The lysogenization of the non-O157 Escherichia coli strains by
stx-converting bacteriophage phi24B is associated with the O antigen
loss and reduced fitness
Abstract
Acquisition of new prophages that are able to increase the bacterial
fitness by lysogenic conversion is believed to be important strategy of
bacterial adaptation to changing environment. However, in contrast to
the factors determining the range of bacteriophage lytic activity,
little is known about the factors that define the lysogenization host
range. Bacteriophage phi24B is the paradigmal model of stx-converting
phages, encoding the toxins of the Shiga-toxigenic E. coli (STEC). This
virus has been shown to lysogenize the wide range of E. coli strains
that is much broader than the range of the strains supporting its lytic
growth.
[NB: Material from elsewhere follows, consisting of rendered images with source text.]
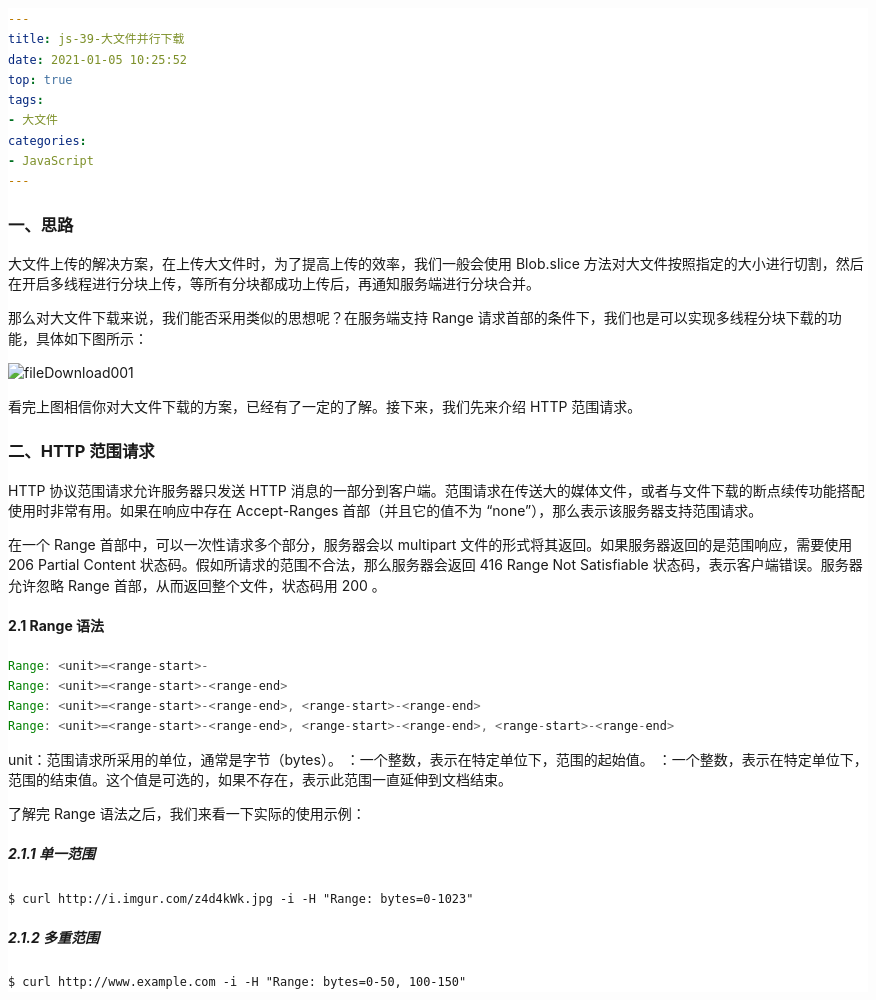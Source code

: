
 ```yaml
---
title: js-39-大文件并行下载
date: 2021-01-05 10:25:52
top: true
tags:
- 大文件
categories:
- JavaScript
---
```

### 一、思路

大文件上传的解决方案，在上传大文件时，为了提高上传的效率，我们一般会使用 Blob.slice 方法对大文件按照指定的大小进行切割，然后在开启多线程进行分块上传，等所有分块都成功上传后，再通知服务端进行分块合并。

那么对大文件下载来说，我们能否采用类似的思想呢？在服务端支持 Range 请求首部的条件下，我们也是可以实现多线程分块下载的功能，具体如下图所示：

![fileDownload001](http://alivnram-test.oss-cn-beijing.aliyuncs.com/alivnblog/fileDownload001.jpg)

看完上图相信你对大文件下载的方案，已经有了一定的了解。接下来，我们先来介绍 HTTP 范围请求。

### 二、HTTP 范围请求

HTTP 协议范围请求允许服务器只发送 HTTP 消息的一部分到客户端。范围请求在传送大的媒体文件，或者与文件下载的断点续传功能搭配使用时非常有用。如果在响应中存在 Accept-Ranges 首部（并且它的值不为 “none”），那么表示该服务器支持范围请求。

在一个 Range 首部中，可以一次性请求多个部分，服务器会以 multipart 文件的形式将其返回。如果服务器返回的是范围响应，需要使用 206 Partial Content 状态码。假如所请求的范围不合法，那么服务器会返回  416 Range Not Satisfiable 状态码，表示客户端错误。服务器允许忽略  Range  首部，从而返回整个文件，状态码用 200 。

#### 2.1 Range 语法

```js
Range: <unit>=<range-start>-
Range: <unit>=<range-start>-<range-end>
Range: <unit>=<range-start>-<range-end>, <range-start>-<range-end>
Range: <unit>=<range-start>-<range-end>, <range-start>-<range-end>, <range-start>-<range-end>
```

unit：范围请求所采用的单位，通常是字节（bytes）。
<range-start>：一个整数，表示在特定单位下，范围的起始值。
<range-end>：一个整数，表示在特定单位下，范围的结束值。这个值是可选的，如果不存在，表示此范围一直延伸到文档结束。

了解完 Range 语法之后，我们来看一下实际的使用示例：

##### 2.1.1 单一范围

```shell
$ curl http://i.imgur.com/z4d4kWk.jpg -i -H "Range: bytes=0-1023"
```

##### 2.1.2 多重范围

```shell
$ curl http://www.example.com -i -H "Range: bytes=0-50, 100-150"
```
Therefore, phages produced by the STEC population colonizing the
small intestine are potentially able to lysogenize symbiotic E. coli in
the hindgut, and these secondary lysogens may contribute to the overall
patient toxic load and to lead to the emergence of new pathogenic STEC
strains. We demonstrate, however, that O antigen effectively limit the
lysogenization of the wild E. coli strains by phi24B phage. The lysogens
are formed from the spontaneous rough mutants and therefore have
increased sensitivity to other bacteriophages and to the bactericidal
activity of the serum if compared to their respective parental strains.